>>
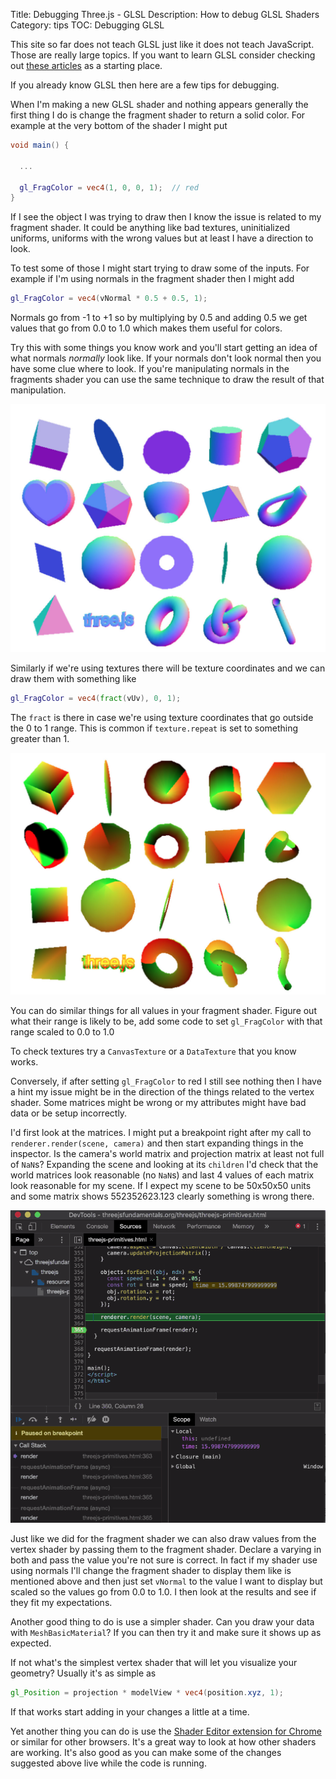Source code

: Title: Debugging Three.js - GLSL
Description: How to debug GLSL Shaders
Category: tips
TOC: Debugging GLSL

This site so far does not teach GLSL just like it does not teach JavaScript.
Those are really large topics. If you want to learn GLSL consider checking out
[these articles](https://webglfundamentals.org) as a starting place.

If you already know GLSL then here are a few tips for debugging.

When I'm making a new GLSL shader and nothing appears generally
the first thing I do is change the fragment shader to return a solid
color. For example at the very bottom of the shader I might put

```glsl
void main() {

  ...

  gl_FragColor = vec4(1, 0, 0, 1);  // red
}
```

If I see the object I was trying to draw then I know the issue is
related to my fragment shader. It could be anything like bad textures,
uninitialized uniforms, uniforms with the wrong values but at least
I have a direction to look.

To test some of those I might start trying to draw some of the inputs.
For example if I'm using normals in the fragment shader then I might
add

```glsl
gl_FragColor = vec4(vNormal * 0.5 + 0.5, 1);
```

Normals go from -1 to +1 so by multiplying by 0.5 and adding 0.5 we get
values that go from 0.0 to 1.0 which makes them useful for colors.

Try this with some things you know work and you'll start getting an idea
of what normals *normally* look like. If your normals don't look normal
then you have some clue where to look. If you're manipulating normals
in the fragments shader you can use the same technique to draw the
result of that manipulation.

<div class="threejs_center"><img src="resources/images/standard-primitive-normals.jpg" style="width: 650px;"></div>

Similarly if we're using textures there will be texture coordinates and we
can draw them with something like

```glsl
gl_FragColor = vec4(fract(vUv), 0, 1);
```

The `fract` is there in case we're using texture coordinates that go outside
the 0 to 1 range. This is common if `texture.repeat` is set to something greater
than 1.

<div class="threejs_center"><img src="resources/images/standard-primitive-uvs.jpg" style="width: 650px;"></div>

You can do similar things for all values in your fragment shader. Figure out
what their range is likely to be, add some code to set `gl_FragColor` with
that range scaled to 0.0 to 1.0

To check textures try a `CanvasTexture` or a `DataTexture` that you 
know works.

Conversely, if after setting `gl_FragColor` to red I still see nothing
then I have a hint my issue might be in the direction of the things
related to the vertex shader. Some matrices might be wrong or my
attributes might have bad data or be setup incorrectly.

I'd first look at the matrices. I might put a breakpoint right after
my call to `renderer.render(scene, camera)` and then start expanding
things in the inspector. Is the camera's world matrix and projection
matrix at least not full of `NaN`s? Expanding the scene and looking
at its `children` I'd check that the world matrices look reasonable (no `NaN`s)
and last 4 values of each matrix look reasonable for my scene. If I 
expect my scene to be 50x50x50 units and some matrix shows 552352623.123 
clearly something is wrong there.

<div class="threejs_center"><img src="resources/images/inspect-matrices.gif"></div>

Just like we did for the fragment shader we can also draw values from the
vertex shader by passing them to the fragment shader. Declare a varying
in both and pass the value you're not sure is correct. In fact if my
shader use using normals I'll change the fragment shader to display them
like is mentioned above and then just set `vNormal` to the value I want 
to display but scaled so the values go from 0.0 to 1.0. I then look at the
results and see if they fit my expectations.

Another good thing to do is use a simpler shader. Can you draw your data
with `MeshBasicMaterial`? If you can then try it and make sure it shows
up as expected.

If not what's the simplest vertex shader that will let you visualize your
geometry? Usually it's as simple as

```glsl
gl_Position = projection * modelView * vec4(position.xyz, 1);
```

If that works start adding in your changes a little at a time.

Yet another thing you can do is use the
[Shader Editor extension for Chrome](https://chrome.google.com/webstore/detail/shader-editor/ggeaidddejpbakgafapihjbgdlbbbpob?hl=en)
or similar for other browsers. It's a great way to look at how other shaders
are working. It's also good as you can make some of the changes suggested above
live while the code is running.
<<
YOUR INSTRUCTIONS
Among the lines above, repeat exactly those from the line with "Conversely, if after" to the line with "things in the", counting both ends.

EXERCISE RESULT
Conversely, if after setting `gl_FragColor` to red I still see nothing
then I have a hint my issue might be in the direction of the things
related to the vertex shader. Some matrices might be wrong or my
attributes might have bad data or be setup incorrectly.

I'd first look at the matrices. I might put a breakpoint right after
my call to `renderer.render(scene, camera)` and then start expanding
things in the inspector. Is the camera's world matrix and projection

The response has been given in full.